Dedicated to his mentor at St. Thomas’, his Drama and Singing Master had been a great influence on Wijesinha His sudden, premature, death understandably came as a shock to the still developing student under his tutelage. The poems “The Man who Made Me” and “The Curtain Called” best demonstrate this. In addition, it is apparent that Wijesinha has endured much mental trauma in his young life. Spending much time on his own, the questions these moments have raised are expressed in “When No One is Listening”, “There was a Time”, “Midnight Walks” and the prose “A Ramble through Colombo”.

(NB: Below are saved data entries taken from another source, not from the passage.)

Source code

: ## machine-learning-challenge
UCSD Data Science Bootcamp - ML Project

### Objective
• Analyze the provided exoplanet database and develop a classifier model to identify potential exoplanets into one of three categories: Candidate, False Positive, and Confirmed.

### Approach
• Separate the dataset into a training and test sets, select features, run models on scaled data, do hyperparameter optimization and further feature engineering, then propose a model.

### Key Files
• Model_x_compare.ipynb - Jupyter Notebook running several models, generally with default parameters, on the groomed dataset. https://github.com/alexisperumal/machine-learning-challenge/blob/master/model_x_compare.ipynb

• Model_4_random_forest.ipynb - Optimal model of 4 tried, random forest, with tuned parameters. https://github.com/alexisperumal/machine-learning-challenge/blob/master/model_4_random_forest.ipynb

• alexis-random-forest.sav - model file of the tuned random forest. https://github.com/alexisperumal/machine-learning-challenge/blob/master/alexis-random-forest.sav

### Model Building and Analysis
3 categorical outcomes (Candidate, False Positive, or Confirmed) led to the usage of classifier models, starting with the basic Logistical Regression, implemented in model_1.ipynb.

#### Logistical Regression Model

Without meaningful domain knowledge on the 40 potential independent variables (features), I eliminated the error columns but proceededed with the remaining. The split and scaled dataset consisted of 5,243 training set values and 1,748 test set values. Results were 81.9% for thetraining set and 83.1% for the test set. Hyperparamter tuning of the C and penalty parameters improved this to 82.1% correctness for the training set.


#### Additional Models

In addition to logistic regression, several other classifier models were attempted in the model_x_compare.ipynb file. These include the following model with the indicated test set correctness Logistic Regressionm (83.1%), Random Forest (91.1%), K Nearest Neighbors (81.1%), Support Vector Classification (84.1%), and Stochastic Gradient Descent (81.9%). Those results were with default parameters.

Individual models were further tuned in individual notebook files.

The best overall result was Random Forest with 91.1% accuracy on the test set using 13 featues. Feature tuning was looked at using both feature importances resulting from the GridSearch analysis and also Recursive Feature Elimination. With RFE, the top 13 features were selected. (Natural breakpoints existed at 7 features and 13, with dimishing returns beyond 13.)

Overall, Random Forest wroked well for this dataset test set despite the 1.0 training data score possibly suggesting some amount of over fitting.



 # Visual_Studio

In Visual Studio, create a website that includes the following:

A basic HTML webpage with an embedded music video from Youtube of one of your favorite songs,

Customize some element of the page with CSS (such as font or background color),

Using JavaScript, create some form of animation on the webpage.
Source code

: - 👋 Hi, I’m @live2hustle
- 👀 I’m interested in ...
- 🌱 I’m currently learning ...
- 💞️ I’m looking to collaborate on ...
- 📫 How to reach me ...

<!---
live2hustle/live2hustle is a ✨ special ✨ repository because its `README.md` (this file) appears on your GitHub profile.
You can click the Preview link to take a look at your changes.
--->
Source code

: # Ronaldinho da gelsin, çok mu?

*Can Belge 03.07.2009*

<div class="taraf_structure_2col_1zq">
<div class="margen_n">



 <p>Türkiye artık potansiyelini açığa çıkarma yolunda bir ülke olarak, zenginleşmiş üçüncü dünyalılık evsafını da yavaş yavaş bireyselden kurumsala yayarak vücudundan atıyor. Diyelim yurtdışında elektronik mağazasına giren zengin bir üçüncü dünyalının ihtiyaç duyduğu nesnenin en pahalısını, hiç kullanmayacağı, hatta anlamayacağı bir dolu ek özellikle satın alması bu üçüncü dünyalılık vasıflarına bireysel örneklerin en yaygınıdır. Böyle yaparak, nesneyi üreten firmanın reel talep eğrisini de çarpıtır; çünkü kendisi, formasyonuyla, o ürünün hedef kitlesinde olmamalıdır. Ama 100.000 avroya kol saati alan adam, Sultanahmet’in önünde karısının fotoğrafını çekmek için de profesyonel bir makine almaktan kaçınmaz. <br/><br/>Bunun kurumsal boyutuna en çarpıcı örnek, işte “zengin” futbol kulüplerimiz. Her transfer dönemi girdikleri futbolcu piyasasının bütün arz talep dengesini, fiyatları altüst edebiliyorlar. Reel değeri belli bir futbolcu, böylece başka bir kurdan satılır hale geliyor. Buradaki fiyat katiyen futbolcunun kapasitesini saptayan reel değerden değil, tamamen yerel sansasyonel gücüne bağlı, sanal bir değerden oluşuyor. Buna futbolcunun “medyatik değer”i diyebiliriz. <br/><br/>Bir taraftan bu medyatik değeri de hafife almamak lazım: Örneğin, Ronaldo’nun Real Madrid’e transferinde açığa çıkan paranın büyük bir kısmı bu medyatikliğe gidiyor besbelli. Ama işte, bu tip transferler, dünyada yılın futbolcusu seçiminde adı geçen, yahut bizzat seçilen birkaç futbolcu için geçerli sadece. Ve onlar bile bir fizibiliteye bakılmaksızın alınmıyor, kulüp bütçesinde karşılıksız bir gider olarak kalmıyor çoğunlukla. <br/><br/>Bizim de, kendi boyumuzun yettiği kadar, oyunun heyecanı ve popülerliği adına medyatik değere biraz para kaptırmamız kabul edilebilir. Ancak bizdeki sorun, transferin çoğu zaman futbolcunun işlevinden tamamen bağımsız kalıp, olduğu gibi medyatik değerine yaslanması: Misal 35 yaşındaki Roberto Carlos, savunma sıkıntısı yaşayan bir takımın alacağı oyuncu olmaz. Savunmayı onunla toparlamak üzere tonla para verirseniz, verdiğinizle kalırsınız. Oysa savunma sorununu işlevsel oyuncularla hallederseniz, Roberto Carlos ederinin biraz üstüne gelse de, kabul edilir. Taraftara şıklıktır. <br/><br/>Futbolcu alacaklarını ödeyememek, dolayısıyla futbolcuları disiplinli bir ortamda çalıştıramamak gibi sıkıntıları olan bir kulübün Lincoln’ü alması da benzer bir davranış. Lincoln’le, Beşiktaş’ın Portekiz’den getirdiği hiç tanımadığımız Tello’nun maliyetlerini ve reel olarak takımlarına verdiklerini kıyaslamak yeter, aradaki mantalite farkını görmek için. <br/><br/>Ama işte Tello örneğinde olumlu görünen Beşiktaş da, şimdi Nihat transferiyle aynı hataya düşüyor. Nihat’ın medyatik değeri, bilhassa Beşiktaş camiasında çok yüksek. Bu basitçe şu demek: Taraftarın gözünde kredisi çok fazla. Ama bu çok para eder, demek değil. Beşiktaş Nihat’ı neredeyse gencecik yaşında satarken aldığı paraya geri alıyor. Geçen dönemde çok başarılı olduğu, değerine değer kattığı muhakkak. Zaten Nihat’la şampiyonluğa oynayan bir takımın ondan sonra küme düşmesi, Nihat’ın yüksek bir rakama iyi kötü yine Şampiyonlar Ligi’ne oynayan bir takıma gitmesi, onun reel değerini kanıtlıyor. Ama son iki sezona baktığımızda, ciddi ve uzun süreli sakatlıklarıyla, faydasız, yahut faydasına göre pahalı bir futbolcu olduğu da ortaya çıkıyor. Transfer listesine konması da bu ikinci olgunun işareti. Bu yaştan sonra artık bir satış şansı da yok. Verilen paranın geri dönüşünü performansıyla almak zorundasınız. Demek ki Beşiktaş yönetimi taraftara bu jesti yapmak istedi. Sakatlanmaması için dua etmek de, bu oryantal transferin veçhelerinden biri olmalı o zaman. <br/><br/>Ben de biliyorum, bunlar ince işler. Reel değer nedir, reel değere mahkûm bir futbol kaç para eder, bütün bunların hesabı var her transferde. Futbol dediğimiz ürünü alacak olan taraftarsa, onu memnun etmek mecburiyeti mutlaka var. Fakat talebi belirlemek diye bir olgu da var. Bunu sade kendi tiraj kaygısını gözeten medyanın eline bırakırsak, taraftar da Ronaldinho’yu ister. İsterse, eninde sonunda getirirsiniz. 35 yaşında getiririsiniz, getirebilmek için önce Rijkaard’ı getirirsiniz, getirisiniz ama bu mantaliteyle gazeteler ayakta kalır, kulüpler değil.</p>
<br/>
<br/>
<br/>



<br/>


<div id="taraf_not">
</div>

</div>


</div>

However, the majority of the poems concern ‘Our Teardrop’, Sri Lanka, for whom the writer has a great love. He explores its history, its natural wonders, its people, its tragedies, its corruption and the hope that things will get better for all its people. “Bala’ and “Dicky” address a time of violence from days gone by when there were few glories, just victims. “Easter Sunday” brings this almost to the present time.

There also is humour. “Ado, Machang, Bro, Dude” celebrates his friends and friendships in a way that will reverberate with all the present and previous generations of those who are, or were once, in their late teens and early twenties.

There is little to criticise in this first of the writer’s forays into published works except, as referred to previously, to re-state that the prose quails in the face of the power of the poetry. It is all well written, filled with passion and compassion, and gives comfort that there still are young Sri Lankan writers who can be this brave, and write so powerfully, and profoundly, in English. It is hoped that this is just the first of many from the pen of this young writer.